• Dataset records:
------------------------------------

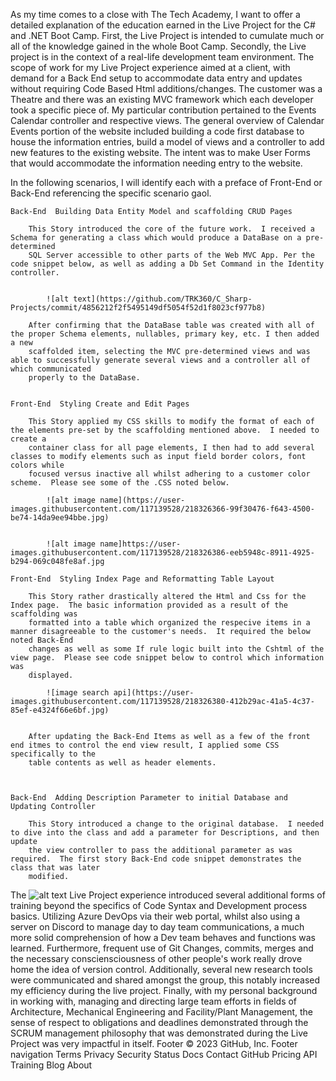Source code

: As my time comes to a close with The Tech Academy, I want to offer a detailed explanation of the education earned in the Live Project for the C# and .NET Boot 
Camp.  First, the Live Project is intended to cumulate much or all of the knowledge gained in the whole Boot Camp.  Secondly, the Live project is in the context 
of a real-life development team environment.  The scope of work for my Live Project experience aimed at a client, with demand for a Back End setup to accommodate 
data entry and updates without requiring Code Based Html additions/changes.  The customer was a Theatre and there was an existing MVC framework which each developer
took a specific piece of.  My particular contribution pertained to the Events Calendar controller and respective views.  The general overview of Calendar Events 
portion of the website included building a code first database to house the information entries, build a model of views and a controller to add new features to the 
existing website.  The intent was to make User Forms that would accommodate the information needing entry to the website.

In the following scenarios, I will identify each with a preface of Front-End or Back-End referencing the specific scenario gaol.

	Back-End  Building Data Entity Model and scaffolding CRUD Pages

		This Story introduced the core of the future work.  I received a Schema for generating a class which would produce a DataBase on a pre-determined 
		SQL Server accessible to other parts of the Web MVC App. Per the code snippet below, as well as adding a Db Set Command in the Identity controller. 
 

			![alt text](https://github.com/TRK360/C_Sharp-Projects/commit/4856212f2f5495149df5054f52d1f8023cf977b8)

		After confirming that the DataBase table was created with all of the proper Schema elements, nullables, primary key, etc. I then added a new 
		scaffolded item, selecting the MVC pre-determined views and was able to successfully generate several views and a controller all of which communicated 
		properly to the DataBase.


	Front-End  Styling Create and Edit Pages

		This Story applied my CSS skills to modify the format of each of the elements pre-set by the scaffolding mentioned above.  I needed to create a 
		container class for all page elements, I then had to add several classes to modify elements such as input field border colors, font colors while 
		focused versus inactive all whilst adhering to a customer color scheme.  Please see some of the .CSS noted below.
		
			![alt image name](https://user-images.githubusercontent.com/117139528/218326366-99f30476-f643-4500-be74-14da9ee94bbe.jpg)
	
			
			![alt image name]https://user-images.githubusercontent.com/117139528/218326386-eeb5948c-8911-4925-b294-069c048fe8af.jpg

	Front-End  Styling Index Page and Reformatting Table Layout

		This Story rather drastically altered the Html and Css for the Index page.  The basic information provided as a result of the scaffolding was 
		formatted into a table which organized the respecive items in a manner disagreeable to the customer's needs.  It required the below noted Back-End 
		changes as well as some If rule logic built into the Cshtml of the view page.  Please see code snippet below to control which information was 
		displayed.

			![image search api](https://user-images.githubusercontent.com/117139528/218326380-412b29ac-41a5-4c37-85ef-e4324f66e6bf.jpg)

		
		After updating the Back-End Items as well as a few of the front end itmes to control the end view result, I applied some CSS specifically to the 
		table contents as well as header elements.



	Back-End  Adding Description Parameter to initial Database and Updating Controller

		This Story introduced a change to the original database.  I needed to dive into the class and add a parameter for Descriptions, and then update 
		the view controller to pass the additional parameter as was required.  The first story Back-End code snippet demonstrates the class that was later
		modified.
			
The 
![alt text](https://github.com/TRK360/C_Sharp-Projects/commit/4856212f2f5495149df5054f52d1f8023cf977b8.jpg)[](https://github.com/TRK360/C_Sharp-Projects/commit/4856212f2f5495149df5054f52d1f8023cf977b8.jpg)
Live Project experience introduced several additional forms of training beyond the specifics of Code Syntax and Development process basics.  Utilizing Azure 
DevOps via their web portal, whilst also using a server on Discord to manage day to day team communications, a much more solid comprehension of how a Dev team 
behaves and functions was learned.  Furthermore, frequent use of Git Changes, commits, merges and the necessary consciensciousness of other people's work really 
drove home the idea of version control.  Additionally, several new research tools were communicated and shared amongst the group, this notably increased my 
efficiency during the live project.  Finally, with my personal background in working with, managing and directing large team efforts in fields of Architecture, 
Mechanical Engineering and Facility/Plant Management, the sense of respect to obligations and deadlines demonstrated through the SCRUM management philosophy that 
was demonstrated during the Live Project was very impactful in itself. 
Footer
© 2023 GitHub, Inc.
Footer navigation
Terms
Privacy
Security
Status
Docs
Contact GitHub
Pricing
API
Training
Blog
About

------------------------------------

• What this task involves:
Extract from the listing above the lines between the line containing "DevOps via their" and the line containing "drove home the", keeping both of those lines. Output nothing else.

• Result:
DevOps via their web portal, whilst also using a server on Discord to manage day to day team communications, a much more solid comprehension of how a Dev team 
behaves and functions was learned.  Furthermore, frequent use of Git Changes, commits, merges and the necessary consciensciousness of other people's work really 
drove home the idea of version control.  Additionally, several new research tools were communicated and shared amongst the group, this notably increased my 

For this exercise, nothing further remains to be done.